A Time of Turbulence
Peter Drucker said: “A time of turbulence is a dangerous time, but its greatest danger is a temptation to deny reality.” (Managing in Turbulent Times the 1993 Harper Business edition)
He did not say: “The greatest danger in times of turbulence, is not the turbulence, it’s acting with yesterday’s logic.”
The Future
Peter Drucker said: “…no human being can possibly predict the future, let alone control it.”
Peter Drucker said: “Trying to predict the future is like trying to drive down a country road at night with no lights while looking out the back window. ”
Alan Kay, a computer scientist, most likely said: “The best way to predict the future is to invent it.”
He did not say: “The best way to predict the future is to create it.”
The Bottleneck
“The ‘bottleneck’ is, after all, always ‘at the head of the bottle.’” (Drucker, Peter. Management. United Kingdom, Taylor & Francis, 2012. p. 522.)
Customers
Peter Drucker said: “Identifying the primary customer puts your priorities in order and gives you a reference point for critical decisions.”
Marketing Entrepreneurship & Innovation
Peter Drucker said: “Because the purpose of business is to create a customer, the business enterprise has two–and only two–basic functions: marketing and innovation. Marketing and innovation produce results; all the rest are costs.”

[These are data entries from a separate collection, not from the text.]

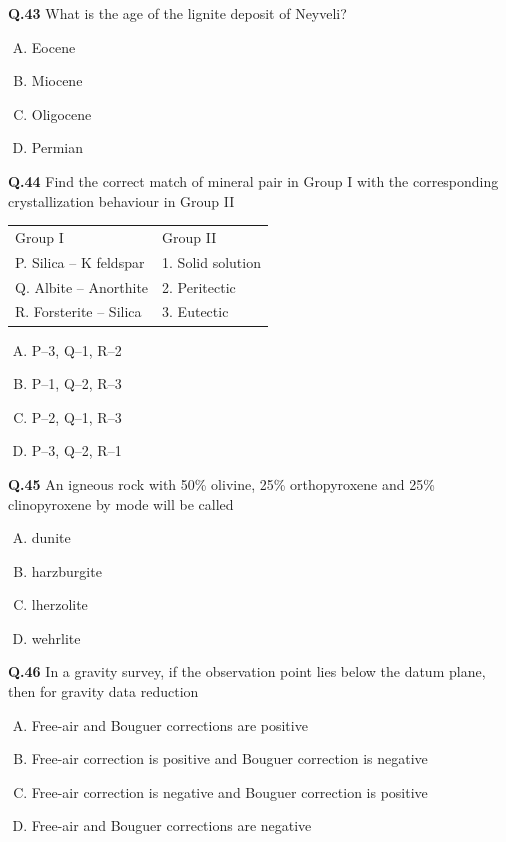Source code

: \textbf{Q.43} What is the age of the lignite deposit of Neyveli?
\begin{enumerate}[(A)]
    \item Eocene
    \item Miocene
    \item Oligocene
    \item Permian
\end{enumerate}

\textbf{Q.44} Find the correct match of mineral pair in Group I with the corresponding crystallization behaviour in Group II  

\begin{center}
\begin{tabular}{ll}
Group I & Group II \\
P. Silica -- K feldspar & 1. Solid solution \\
Q. Albite -- Anorthite & 2. Peritectic \\
R. Forsterite -- Silica & 3. Eutectic \\
\end{tabular}
\end{center}

\begin{enumerate}[(A)]
    \item P--3, Q--1, R--2
    \item P--1, Q--2, R--3
    \item P--2, Q--1, R--3
    \item P--3, Q--2, R--1
\end{enumerate}

\textbf{Q.45} An igneous rock with 50\% olivine, 25\% orthopyroxene and 25\% clinopyroxene by mode will be called
\begin{enumerate}[(A)]
    \item dunite
    \item harzburgite
    \item lherzolite
    \item wehrlite
\end{enumerate}

\textbf{Q.46} In a gravity survey, if the observation point lies below the datum plane, then for gravity data reduction
\begin{enumerate}[(A)]
    \item Free-air and Bouguer corrections are positive
    \item Free-air correction is positive and Bouguer correction is negative
    \item Free-air correction is negative and Bouguer correction is positive
    \item Free-air and Bouguer corrections are negative
\end{enumerate}


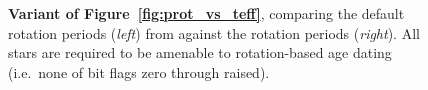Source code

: \documentclass[11pt,twocolumn,tighten,linenumbers,trackchanges]{aastex63}
\begin{document}
\begin{figure}[!t]
	\begin{center}
	\end{center}
	\vspace{-0.5cm}
	\caption{
    {\bf Variant of Figure~\ref{fig:prot_vs_teff}}, comparing the default
    rotation periods ({\it left}) from \citet{Santos_2019,Santos_2021}
    against the \citet{McQuillan_2014} rotation periods ({\it right}).
    All stars are required to be amenable to rotation-based age dating
    (i.e.~none of bit flags zero through  raised).
	}
	\label{fig:prot_vs_teff_mcq}
\end{figure}
\end{document}
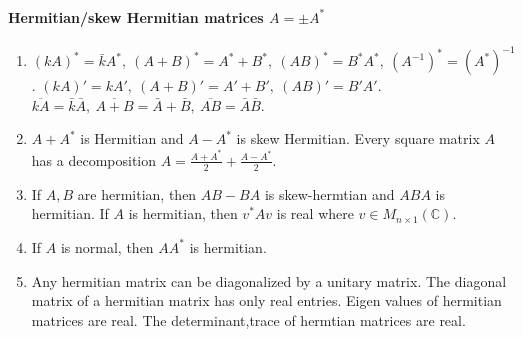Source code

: \paragraph{Hermitian/skew Hermitian matrices $A = \pm A^\ast$}
\begin{enumerate}
	\item $(kA)^\ast = \bar{k}A^\ast,\ (A+B)^\ast = A^\ast + B^\ast,\ (AB)^\ast = B^\ast A^\ast,\ (A^{-1})^\ast = (A^\ast)^{-1}$.
		\subitem $(kA)' = kA',\ (A+B)' = A'+B',\ (AB)' = B'A'$.
		\subitem $\overline{kA} = \bar{k} \bar{A},\ \overline{A+B} = \bar{A} + \bar{B},\ \overline{AB} = \bar{A}\bar{B}$.
	\item $A+A^\ast$ is Hermitian and $A-A^\ast$ is skew Hermitian.
		\subitem Every square matrix $A$ has a decomposition $A = \frac{A+A^\ast}{2} + \frac{A-A^\ast}{2}$.
	\item If $A,B$ are hermitian, then $AB-BA$ is skew-hermtian and $ABA$ is hermitian.
		\subitem If $A$ is hermitian, then $v^\ast A v$ is real where $v \in M_{n \times 1}(\mathbb{C})$.
	\item If $A$ is normal, then $AA^\ast$ is hermitian.
	\item Any hermitian matrix can be diagonalized by a unitary matrix.
		The diagonal matrix of a hermitian matrix has only real entries.
		Eigen values of hermitian matrices are real.
		\subitem The determinant,trace of hermtian matrices are real.
\end{enumerate}
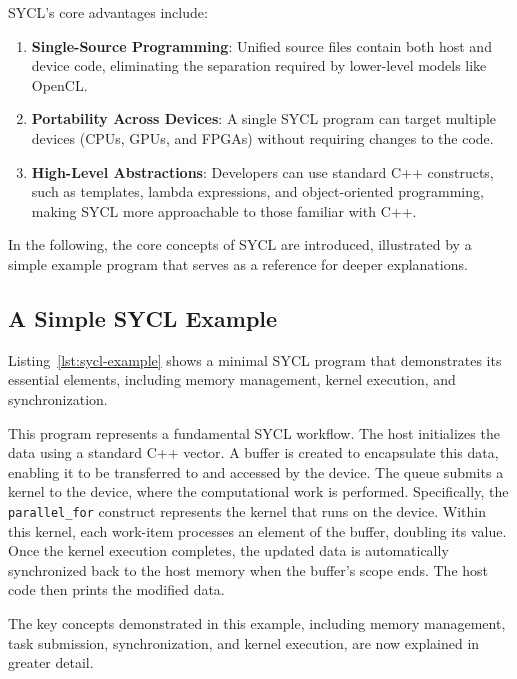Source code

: SYCL’s core advantages include:
\begin{enumerate}
    \item \textbf{Single-Source Programming}: Unified source files contain both host and device code, eliminating the separation
    required by lower-level models like OpenCL.
    \item \textbf{Portability Across Devices}: A single SYCL program can target multiple devices (CPUs, GPUs, and FPGAs) without
    requiring changes to the code.
    \item \textbf{High-Level Abstractions}: Developers can use standard C++ constructs, such as templates, lambda expressions, and
    object-oriented programming, making SYCL more approachable to those familiar with C++.
\end{enumerate}

In the following, the core concepts of SYCL are introduced, illustrated by a simple example program that serves as a reference for
deeper explanations.

\subsection{A Simple SYCL Example}

Listing~\ref{lst:sycl-example} shows a minimal SYCL program that demonstrates its essential elements, including memory management, kernel execution, and
synchronization.

This program represents a fundamental SYCL workflow. The host initializes the data using a standard C++ vector. A buffer is created
to encapsulate this data, enabling it to be transferred to and accessed by the device. The queue submits a kernel to the device,
where the computational work is performed. Specifically, the \texttt{parallel\_for} construct represents the kernel that runs on the
device. Within this kernel, each work-item processes an element of the buffer, doubling its value. Once the kernel execution
completes, the updated data is automatically synchronized back to the host memory when the buffer's scope ends. The host code then
prints the modified data.

The key concepts demonstrated in this example, including memory management, task submission, synchronization, and kernel execution,
are now explained in greater detail.


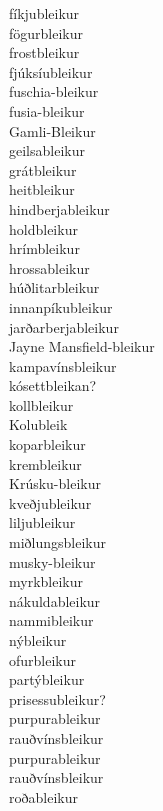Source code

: \documentclass[../samsetningasafn.tex]{subfiles}
\begin{document}
\begin{bigwordlist}
\begin{center}
\begin{footnotesize}
\begin{multicols}{4}
\begin{description}
		\item [fíkjubleikur]
		\item [fögurbleikur]
		\item [frostbleikur]
		\item [fjúksíubleikur]
		\item [fuschia-bleikur]
		\item [fusia-bleikur]
		\item [Gamli-Bleikur]
		\item [geilsableikur]
		\item [grátbleikur]
		\item [heitbleikur]
		\item [hindberjableikur]
		\item [holdbleikur]
		\item [hrímbleikur]
		\item [hrossableikur]
		\item [húðlitarbleikur]
		\item [innanpíkubleikur]
		\item [jarðarberjableikur]
		\item [Jayne Mansfield-bleikur]
		\item [kampavínsbleikur]
		\item [kósettbleikan?]
		\item [kollbleikur]
		\item [Kolubleik]
		\item [koparbleikur]
		\item [krembleikur]
		\item [Krúsku-bleikur]
		\item [kveðjubleikur]
		\item [liljubleikur]
		\item [miðlungsbleikur]
		\item [musky-bleikur]
		\item [myrkbleikur]
		\item [nákuldableikur]
		\item [nammibleikur]
		\item [nýbleikur]
		\item [ofurbleikur]
		\item [partýbleikur]
		\item [prisessubleikur?]
		\item [purpurableikur]
		\item [rauðvínsbleikur]
		\item [purpurableikur]
		\item [rauðvínsbleikur]
		\item [roðableikur]

\end{description}
\end{multicols}
\end{footnotesize}
\end{center}
\end{bigwordlist}
\end{document}

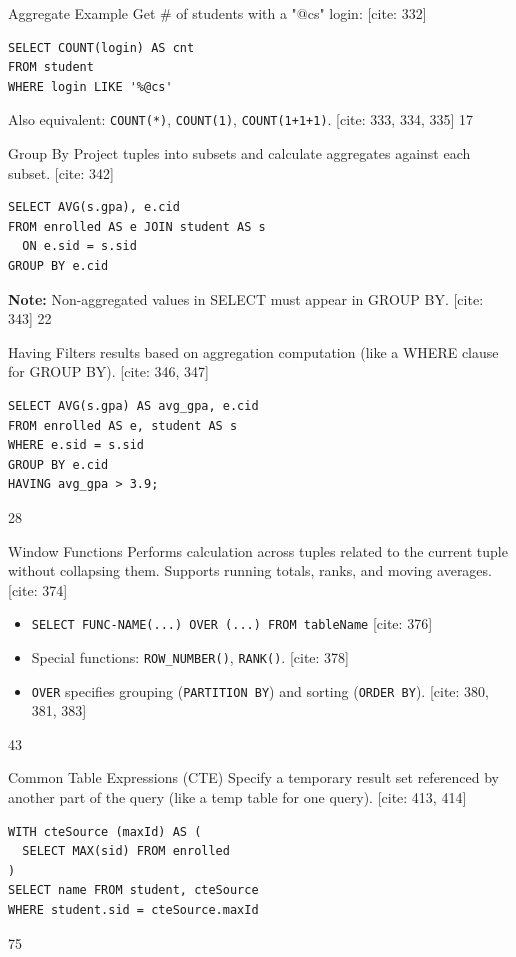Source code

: \documentclass{beamer}
\begin{document}
\begin{frame}[fragile]{Aggregate Example}
    Get \# of students with a "@cs" login: [cite: 332]
    \begin{lstlisting}
SELECT COUNT(login) AS cnt
FROM student 
WHERE login LIKE '%@cs'
    \end{lstlisting}
    Also equivalent: \texttt{COUNT(*)}, \texttt{COUNT(1)}, \texttt{COUNT(1+1+1)}. [cite: 333, 334, 335]
    \vfill
    \hfill 17
\end{frame}

\begin{frame}[fragile]{Group By}
    Project tuples into subsets and calculate aggregates against each subset. [cite: 342]
    \begin{lstlisting}
SELECT AVG(s.gpa), e.cid
FROM enrolled AS e JOIN student AS s
  ON e.sid = s.sid
GROUP BY e.cid
    \end{lstlisting}
    \textbf{Note:} Non-aggregated values in SELECT must appear in GROUP BY. [cite: 343]
    \vfill
    \hfill 22
\end{frame}

\begin{frame}[fragile]{Having}
    Filters results based on aggregation computation (like a WHERE clause for GROUP BY). [cite: 346, 347]
    \begin{lstlisting}
SELECT AVG(s.gpa) AS avg_gpa, e.cid
FROM enrolled AS e, student AS s
WHERE e.sid = s.sid
GROUP BY e.cid
HAVING avg_gpa > 3.9;
    \end{lstlisting}
    \vfill
    \hfill 28
\end{frame}

\begin{frame}{Window Functions}
    Performs calculation across tuples related to the current tuple without collapsing them. Supports running totals, ranks, and moving averages. [cite: 374]
    \begin{itemize}
        \item \texttt{SELECT FUNC-NAME(...) OVER (...) FROM tableName} [cite: 376]
        \item Special functions: \texttt{ROW\_NUMBER()}, \texttt{RANK()}. [cite: 378]
        \item \texttt{OVER} specifies grouping (\texttt{PARTITION BY}) and sorting (\texttt{ORDER BY}). [cite: 380, 381, 383]
    \end{itemize}
    \vfill
    \hfill 43
\end{frame}

\begin{frame}[fragile]{Common Table Expressions (CTE)}
    Specify a temporary result set referenced by another part of the query (like a temp table for one query). [cite: 413, 414]
    \begin{lstlisting}
WITH cteSource (maxId) AS (
  SELECT MAX(sid) FROM enrolled
)
SELECT name FROM student, cteSource
WHERE student.sid = cteSource.maxId
    \end{lstlisting}
    \vfill
    \hfill 75
\end{frame}
\end{document}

Peter Drucker said: “Entrepreneurship rests on a theory of economy and society. The theory sees change as normal and indeed as healthy. And it sees the major task in society – and especially in the economy – as doing something different rather than doing better what is already being done. That is basically what Say, two hundred years ago, meant when he coined the term entrepreneur. It was intended as a manifesto and as a declaration of dissent: the entrepreneur upsets and disorganizes. As Joseph Schumpeter formulated it, his task is “creative destruction.”
Peter Drucker defines entrepreneurship, not just in terms of small or start-up businesses, but as “any business that engages in innovation. Innovation is defined as “the effort to create purposeful, focused change in an enterprise’s economic or social potential.” (Drucker 2013 p.143). In other words, innovation is change to create better results. One might say that Drucker thinks of innovation and entrepreneurship as synonymous.
Managing Oneself
Peter Drucker said: “You can’t lead without managing, and success in the knowledge economy comes to those who know themselves—their strengths, their values, and how they best perform…and that you cannot manage other people unless you manage yourself first.”
Developing Employees & Human Talent
Peter Drucker said: “If you invest in the right people, with the right conditions, those people will create the right outcomes.”
Transition & Reinvention
Peter Drucker said: “Reinvention must happen when inevitably we reach a point in our lives or careers where we are no longer learning and growing.”
“The number of people who are really motivated by money is very small and most people need to feel that they are here for a purpose, and unless an organization can connect to this need to leave something behind that makes this a better world, or at least a different one, it won’t be successful over time.”
Contribution
Peter Drucker said: “To start with the question ‘What should I contribute?’ gives freedom because it gives responsibility.”
Strategy
Peter Drucker said: “Strategy is a commodity. Execution is an art.”